If there’s one aspect of email marketing most misunderstood, it’s the entire idea of strategy. The best way to explain email marketing strategy is through analogy, so let’s look at your email marketing strategy as a summertime road trip.
The first part of a road trip is deciding where you want to go. Most people wouldn’t settle for a road trip in which you just drive around randomly and hope something interesting happens. Most people have destinations and waypoints, points of interest like seeing the biggest ball of twine in Minnesota.
In email marketing strategy, this is your end business objective. What destination is your email marketing strategy supposed to help you reach? More revenue? Higher numbers of sales? Greater numbers of volunteers?
Like all road trips, when you reach your destination, you know you’re there. You know you’ve arrived. The same is true for email marketing strategy. There must be some metric that indicates that you’ve gotten where you want to go. If there isn’t, then you don’t have a viable strategy.
The second part of a road trip is deciding how you want to get there. You get out your mapping software, Google, and local reviews and you plot out all the places you want to go, then decide on your route. How far will you drive in a day? Which route has the most rest stops? Which route connects to all the desired waypoints?
In email marketing, these are your tactics, your day to day strategies that govern how you choose to send email. Do you send a weekly newsletter or a monthly newsletter? Do you have a content calendar? Where does your content come from?

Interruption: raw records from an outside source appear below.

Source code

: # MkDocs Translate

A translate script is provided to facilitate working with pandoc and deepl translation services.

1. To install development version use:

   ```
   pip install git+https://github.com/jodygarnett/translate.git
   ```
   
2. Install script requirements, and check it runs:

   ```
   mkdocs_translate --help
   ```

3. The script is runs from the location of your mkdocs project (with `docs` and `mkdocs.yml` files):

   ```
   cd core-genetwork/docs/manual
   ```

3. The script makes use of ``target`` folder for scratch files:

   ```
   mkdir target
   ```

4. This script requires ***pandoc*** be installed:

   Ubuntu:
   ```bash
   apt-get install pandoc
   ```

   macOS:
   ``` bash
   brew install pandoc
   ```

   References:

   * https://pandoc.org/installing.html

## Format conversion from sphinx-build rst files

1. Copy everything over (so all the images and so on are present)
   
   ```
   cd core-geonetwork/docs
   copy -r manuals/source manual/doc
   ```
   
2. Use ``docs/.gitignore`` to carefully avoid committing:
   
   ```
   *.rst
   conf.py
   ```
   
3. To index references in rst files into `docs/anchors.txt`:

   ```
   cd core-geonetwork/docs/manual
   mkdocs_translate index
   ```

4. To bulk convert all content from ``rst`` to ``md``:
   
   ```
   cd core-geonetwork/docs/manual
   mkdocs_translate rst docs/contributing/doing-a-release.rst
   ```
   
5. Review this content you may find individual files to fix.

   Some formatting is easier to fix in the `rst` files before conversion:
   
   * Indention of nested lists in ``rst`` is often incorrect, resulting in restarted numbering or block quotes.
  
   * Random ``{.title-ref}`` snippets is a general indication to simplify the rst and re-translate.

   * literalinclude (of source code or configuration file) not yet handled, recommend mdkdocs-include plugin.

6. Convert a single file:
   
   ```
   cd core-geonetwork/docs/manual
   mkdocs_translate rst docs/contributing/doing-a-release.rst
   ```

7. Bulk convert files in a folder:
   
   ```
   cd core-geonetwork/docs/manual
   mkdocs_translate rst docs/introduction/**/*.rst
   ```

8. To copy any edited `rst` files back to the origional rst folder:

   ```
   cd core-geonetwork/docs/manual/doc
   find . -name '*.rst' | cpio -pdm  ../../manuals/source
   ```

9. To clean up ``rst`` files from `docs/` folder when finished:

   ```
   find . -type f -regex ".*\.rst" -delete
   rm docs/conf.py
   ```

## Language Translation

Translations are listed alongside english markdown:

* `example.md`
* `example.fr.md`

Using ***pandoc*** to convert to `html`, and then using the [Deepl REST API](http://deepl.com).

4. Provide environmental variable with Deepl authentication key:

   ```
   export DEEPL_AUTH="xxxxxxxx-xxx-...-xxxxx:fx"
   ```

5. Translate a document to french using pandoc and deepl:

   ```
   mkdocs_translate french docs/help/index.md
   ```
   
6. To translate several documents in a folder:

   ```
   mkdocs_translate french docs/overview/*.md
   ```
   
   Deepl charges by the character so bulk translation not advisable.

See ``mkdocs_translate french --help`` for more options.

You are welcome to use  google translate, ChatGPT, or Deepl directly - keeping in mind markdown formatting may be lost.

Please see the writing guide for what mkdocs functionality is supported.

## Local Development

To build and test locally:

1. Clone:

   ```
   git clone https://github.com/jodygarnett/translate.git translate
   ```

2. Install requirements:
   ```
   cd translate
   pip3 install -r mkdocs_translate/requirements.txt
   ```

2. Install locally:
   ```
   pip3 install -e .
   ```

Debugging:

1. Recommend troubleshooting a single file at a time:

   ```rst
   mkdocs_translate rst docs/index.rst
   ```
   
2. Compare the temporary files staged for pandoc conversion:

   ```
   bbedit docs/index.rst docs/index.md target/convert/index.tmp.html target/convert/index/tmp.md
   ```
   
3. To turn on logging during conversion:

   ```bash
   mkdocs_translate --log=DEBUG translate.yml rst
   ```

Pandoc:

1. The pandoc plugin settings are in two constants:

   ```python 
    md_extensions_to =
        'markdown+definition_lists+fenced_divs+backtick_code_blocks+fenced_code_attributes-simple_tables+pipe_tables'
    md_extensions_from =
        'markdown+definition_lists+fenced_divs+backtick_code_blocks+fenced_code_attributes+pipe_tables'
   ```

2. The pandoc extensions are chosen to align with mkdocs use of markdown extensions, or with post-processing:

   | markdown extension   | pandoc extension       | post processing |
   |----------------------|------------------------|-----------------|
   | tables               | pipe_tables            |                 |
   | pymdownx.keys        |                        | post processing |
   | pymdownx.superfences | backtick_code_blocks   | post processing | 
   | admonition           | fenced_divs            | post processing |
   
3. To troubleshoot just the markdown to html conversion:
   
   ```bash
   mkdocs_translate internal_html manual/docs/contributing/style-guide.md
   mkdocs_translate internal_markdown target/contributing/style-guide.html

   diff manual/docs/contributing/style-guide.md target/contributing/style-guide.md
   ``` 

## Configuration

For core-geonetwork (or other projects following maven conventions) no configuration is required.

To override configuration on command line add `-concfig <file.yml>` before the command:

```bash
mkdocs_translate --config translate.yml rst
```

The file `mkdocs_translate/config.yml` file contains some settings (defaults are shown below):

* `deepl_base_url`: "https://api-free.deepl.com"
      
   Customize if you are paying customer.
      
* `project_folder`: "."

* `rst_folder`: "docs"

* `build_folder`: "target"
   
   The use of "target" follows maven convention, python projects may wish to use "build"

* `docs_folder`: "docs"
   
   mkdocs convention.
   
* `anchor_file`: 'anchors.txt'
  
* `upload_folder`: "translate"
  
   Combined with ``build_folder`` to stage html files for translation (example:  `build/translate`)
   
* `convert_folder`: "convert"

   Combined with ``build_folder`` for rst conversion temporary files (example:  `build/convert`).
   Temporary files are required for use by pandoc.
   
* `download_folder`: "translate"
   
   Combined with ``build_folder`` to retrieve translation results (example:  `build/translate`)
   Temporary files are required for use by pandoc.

Tactics need to be measured too, at least at the level of whether or not they were successfully executed. Did you ship your newsletter on time? Did your graphic designer get you all your creatives?
The final part of the road trip is methods, the individual choices you make along the way. Do you drive 55 MPH and get there a little slower, but without any speeding tickets? Do you park in the sun or the shade? Methods are tiny individual choices that may or may not influence the outcome of the road trip but can certainly change how it feels when you’re driving down the road. For example, you can get greater fuel efficiency by not using the air conditioner, but if your road trip is through Texas in July, you’ll sacrifice a great deal of comfort for a few dollars on gas.

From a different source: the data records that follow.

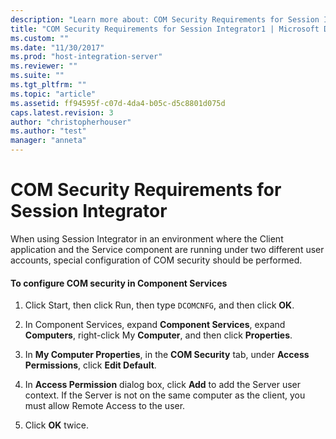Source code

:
 ```yaml
---
description: "Learn more about: COM Security Requirements for Session Integrator"
title: "COM Security Requirements for Session Integrator1 | Microsoft Docs"
ms.custom: ""
ms.date: "11/30/2017"
ms.prod: "host-integration-server"
ms.reviewer: ""
ms.suite: ""
ms.tgt_pltfrm: ""
ms.topic: "article"
ms.assetid: ff94595f-c07d-4da4-b05c-d5c8801d075d
caps.latest.revision: 3
author: "christopherhouser"
ms.author: "test"
manager: "anneta"
---
```

# COM Security Requirements for Session Integrator
When using Session Integrator in an environment where the Client application and the Service component are running under two different user accounts, special configuration of COM security should be performed.  
  
#### To configure COM security in Component Services  
  
1.  Click Start, then click Run, then type `DCOMCNFG`, and then click **OK**.  
  
2.  In Component Services, expand **Component Services**, expand **Computers**, right-click My **Computer**, and then click **Properties**.  
  
3.  In **My Computer Properties**, in the **COM Security** tab, under **Access Permissions**, click **Edit Default**.  
  
4.  In **Access Permission** dialog box, click **Add** to add the Server user context. If the Server is not on the same computer as the client, you must allow Remote Access to the user.  
  
5.  Click **OK** twice.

In email marketing, methods are the choices you make in your email, most often the ones you are testing when you do A/B split testing. Do you put in a green button or a blue button? Do you go for a shorter newsletter or a longer newsletter? What subject line will you use?

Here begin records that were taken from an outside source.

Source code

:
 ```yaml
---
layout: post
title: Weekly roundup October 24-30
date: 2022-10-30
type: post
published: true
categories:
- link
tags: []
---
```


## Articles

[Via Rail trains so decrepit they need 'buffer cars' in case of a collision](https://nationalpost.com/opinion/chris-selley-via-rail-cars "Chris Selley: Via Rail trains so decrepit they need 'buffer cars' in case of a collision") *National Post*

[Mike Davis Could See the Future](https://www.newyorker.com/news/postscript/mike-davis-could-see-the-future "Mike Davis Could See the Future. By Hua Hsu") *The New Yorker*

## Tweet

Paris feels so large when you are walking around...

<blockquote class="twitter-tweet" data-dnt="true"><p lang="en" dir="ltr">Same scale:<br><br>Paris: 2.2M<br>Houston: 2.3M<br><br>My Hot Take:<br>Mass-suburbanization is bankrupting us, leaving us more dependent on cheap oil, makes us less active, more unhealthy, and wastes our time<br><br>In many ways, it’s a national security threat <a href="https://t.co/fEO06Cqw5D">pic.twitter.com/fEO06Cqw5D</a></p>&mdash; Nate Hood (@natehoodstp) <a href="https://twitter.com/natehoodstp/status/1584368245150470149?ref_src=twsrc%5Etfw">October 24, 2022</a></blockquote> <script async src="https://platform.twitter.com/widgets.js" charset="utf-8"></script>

Do methods need to be measured? Yes, to judge the individual small choices and improve upon them, much in the same way that you’d want to measure your fuel efficiency and improve upon it when driving. Each individual small method may not have a great impact on the final outcome (inflating tires to maximum safe pressure, for example, will give you about 1-4% more fuel efficiency), but in aggregate they can add up significantly.
The danger that most email marketers run into is confusing strategy, tactics, and methods. A/B split testing isn’t a strategy, much in the same way that driving 55 MPH isn’t a strategy. None of these methods have anything to do with choosing a destination.
More important, if you’re not getting results out of your email marketing program, consider whether you’ve got a viable strategy (destination) first before questioning your tactics and methods. It doesn’t matter how fast you make the car go if you’re driving in the wrong direction, and it doesn’t matter how much you optimize your open rates or click rates if you don’t have a business goal.